List:       linux-btrfs
Subject:    Re: FIDEDUPERANGE woes may continue (or unrelated issue?)
From:       halfdog <me () halfdog ! net>
Date:       2020-03-30 8:37:26
Message-ID: 1911-1585557446.708051 () Hw65 ! Ct0P ! Jhsr
[Download RAW message or body]

Zygo Blaxell writes:
> On Thu, Mar 26, 2020 at 09:53:08AM +0000, halfdog wrote:
>> Thanks for your lengthy reply!
>>
>> Zygo Blaxell writes:
>>> On Tue, Mar 24, 2020 at 08:27:22AM +0000, halfdog wrote:
>>>> Hello list,
>>>>
>>>> It seems the woes really continued ... After trashing the
>>>> old, corrupted filesystem (see old message below) I started
>>>> rebuilding the storage. Synchronization from another (still
>>>> working) storage roughly should have performed the same
>>>> actions as during initial build (minus count and time of
>>>> mounts/unmounts, transfer interrupts, ...).
>>>>
>>>> It does not seem to be a mere coincidence, that the corruption
>>>> occured when deduplicating the exact same file as last time.
>>>> While corruption last time made disk completely inaccessible,
>>>> this time it just was mounted readonly with a different
>>>> error message:
>>>>
>>>> [156603.177699] BTRFS error (device dm-1): parent transid
>>>> verify failed on 6680428544 wanted 12947 found 12945
>>>> [156603.177707] BTRFS: error (device dm-1) in
>>>> __btrfs_free_extent:3080: errno=-5 IO failure [156603.177708]
>>>> BTRFS info (device dm-1): forced readonly [156603.177711]
>>>> BTRFS: error (device dm-1) in btrfs_run_delayed_refs:2188:
>>>> errno=-5 IO failure
>>>
>>> Normally those messages mean your hardware is dropping writes
>>> somewhere; however, you previously reported running kernels
>>> 5.3.0 and 5.3.9, so there may be another explanation.
>>>
>>> Try kernel 4.19.x, 5.4.19, 5.5.3, or later.  Definitely do
>>> not use kernels from 5.1-rc1 to 5.4.13 inclusive unless backported
>>> fixes are included.
>>
>> Sorry, I forgot to update on that: I used the old kernel but
>> also managed t reproduce on ii  linux-image-5.4.0-4-amd64
>>            5.4.19-1                            amd64     
>>   Linux 5.4 for 64-bit PCs (signed) Linux version 5.4.0-4-amd64
>> (debian-kernel@lists.debian.org) (gcc version 9.2.1 20200203
>> (Debian 9.2.1-28)) #1 SMP Debian 5.4.19-1 (2020-02-13)
>>
>>> I mention 5.5.3 and 5.4.19 instead of 5.5.0 and 5.4.14 because
>>> the later ones include the EOF dedupe fix.  4.19 avoids the
>>> regressions of later kernels.
>>
>> 5.4.19-1 matches your spec, but as latest Debian experimental
>> is "linux-signed-amd64 (5.5~rc5+1~exp1)", which is also above
>> your  5.5.3 recommendation, should I try again with that kernel
>> or even use the "5.5~rc5+1~exp1" config to apply it to yesterays
>> 5.5.13 LTS and build an own kernel?
>
> I would try a mainline kernel just to make sure Debian didn't
> backport something they shouldn't have.

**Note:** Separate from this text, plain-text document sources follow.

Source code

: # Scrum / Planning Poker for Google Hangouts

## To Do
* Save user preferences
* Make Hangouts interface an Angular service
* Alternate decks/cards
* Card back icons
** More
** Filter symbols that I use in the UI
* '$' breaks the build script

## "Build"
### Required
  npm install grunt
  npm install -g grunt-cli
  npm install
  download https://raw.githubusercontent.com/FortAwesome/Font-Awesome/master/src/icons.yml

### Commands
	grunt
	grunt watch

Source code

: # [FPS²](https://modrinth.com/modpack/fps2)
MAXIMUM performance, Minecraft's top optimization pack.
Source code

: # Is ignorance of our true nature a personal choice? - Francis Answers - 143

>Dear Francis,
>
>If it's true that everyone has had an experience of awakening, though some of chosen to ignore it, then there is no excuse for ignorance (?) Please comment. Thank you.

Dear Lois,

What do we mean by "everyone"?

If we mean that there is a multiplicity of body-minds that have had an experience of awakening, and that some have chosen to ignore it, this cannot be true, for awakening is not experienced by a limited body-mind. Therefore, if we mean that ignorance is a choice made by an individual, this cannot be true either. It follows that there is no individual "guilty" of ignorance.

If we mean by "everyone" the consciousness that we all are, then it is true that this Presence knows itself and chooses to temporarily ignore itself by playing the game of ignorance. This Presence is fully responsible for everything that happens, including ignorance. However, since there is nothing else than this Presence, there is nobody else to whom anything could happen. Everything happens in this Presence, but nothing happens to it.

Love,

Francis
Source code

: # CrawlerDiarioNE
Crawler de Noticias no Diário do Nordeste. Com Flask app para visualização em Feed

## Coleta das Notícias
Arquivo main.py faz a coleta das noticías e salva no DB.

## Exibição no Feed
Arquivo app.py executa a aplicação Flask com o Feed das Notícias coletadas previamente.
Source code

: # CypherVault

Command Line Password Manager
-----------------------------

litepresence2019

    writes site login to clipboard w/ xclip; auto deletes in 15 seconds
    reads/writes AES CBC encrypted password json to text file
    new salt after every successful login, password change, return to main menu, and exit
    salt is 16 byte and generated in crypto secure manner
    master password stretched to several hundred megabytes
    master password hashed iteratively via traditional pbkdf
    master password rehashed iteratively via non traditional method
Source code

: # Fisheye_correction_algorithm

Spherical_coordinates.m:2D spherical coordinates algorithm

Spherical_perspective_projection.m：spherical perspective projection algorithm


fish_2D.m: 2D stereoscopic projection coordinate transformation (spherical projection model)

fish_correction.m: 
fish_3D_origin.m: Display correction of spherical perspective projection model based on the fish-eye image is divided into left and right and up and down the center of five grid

OK, so let's go for that... If I got you right, you mentioned
two scenarios, that might yield relevant information:

* Try a mainline kernel prior to "reloc_root" to see if the bug
  could already be reproduced with that one.
* Try a new 5.5.3 or later to see if the bug still can be reproduced.

Which of both would be or higher value to you for the first test?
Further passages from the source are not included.